= SUPPLIED INFORMATION =
⁂

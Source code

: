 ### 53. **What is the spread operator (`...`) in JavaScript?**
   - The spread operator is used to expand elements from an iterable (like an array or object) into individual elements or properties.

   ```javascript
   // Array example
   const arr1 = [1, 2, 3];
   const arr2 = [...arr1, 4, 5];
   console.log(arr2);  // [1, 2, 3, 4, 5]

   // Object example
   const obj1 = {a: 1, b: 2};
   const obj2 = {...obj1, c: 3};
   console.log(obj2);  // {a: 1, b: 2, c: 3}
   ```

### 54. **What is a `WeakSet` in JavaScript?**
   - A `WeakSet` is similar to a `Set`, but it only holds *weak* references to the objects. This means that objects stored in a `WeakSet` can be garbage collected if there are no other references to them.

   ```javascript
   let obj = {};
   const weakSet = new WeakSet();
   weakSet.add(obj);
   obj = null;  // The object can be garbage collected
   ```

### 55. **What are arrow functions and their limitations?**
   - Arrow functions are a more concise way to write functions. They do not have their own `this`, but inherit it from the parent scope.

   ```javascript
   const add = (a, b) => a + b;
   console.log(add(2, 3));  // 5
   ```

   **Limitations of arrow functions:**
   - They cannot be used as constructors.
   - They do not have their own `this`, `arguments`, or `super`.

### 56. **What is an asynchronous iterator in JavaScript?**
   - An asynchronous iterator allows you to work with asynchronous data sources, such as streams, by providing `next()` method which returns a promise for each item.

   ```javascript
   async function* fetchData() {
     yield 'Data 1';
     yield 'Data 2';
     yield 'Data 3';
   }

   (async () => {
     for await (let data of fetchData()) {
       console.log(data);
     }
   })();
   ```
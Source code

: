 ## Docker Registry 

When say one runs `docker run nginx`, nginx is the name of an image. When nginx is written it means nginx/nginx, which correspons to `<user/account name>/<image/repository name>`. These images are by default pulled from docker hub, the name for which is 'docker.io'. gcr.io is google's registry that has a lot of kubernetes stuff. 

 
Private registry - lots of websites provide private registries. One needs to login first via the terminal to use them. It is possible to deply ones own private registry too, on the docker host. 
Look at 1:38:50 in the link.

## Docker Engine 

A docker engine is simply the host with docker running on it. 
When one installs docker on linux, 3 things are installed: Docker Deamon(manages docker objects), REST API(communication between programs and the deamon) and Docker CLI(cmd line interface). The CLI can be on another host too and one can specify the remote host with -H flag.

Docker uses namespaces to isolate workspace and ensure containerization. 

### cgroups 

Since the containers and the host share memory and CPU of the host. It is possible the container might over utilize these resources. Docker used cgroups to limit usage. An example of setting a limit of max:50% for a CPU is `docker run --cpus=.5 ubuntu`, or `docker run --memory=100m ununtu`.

⁂

All lines containing "When" in the material above should appear in your reply, copied exactly.

When say one runs `docker run nginx`, nginx is the name of an image. When nginx is written it means nginx/nginx, which correspons to `<user/account name>/<image/repository name>`. These images are by default pulled from docker hub, the name for which is 'docker.io'. gcr.io is google's registry that has a lot of kubernetes stuff. 
When one installs docker on linux, 3 things are installed: Docker Deamon(manages docker objects), REST API(communication between programs and the deamon) and Docker CLI(cmd line interface). The CLI can be on another host too and one can specify the remote host with -H flag.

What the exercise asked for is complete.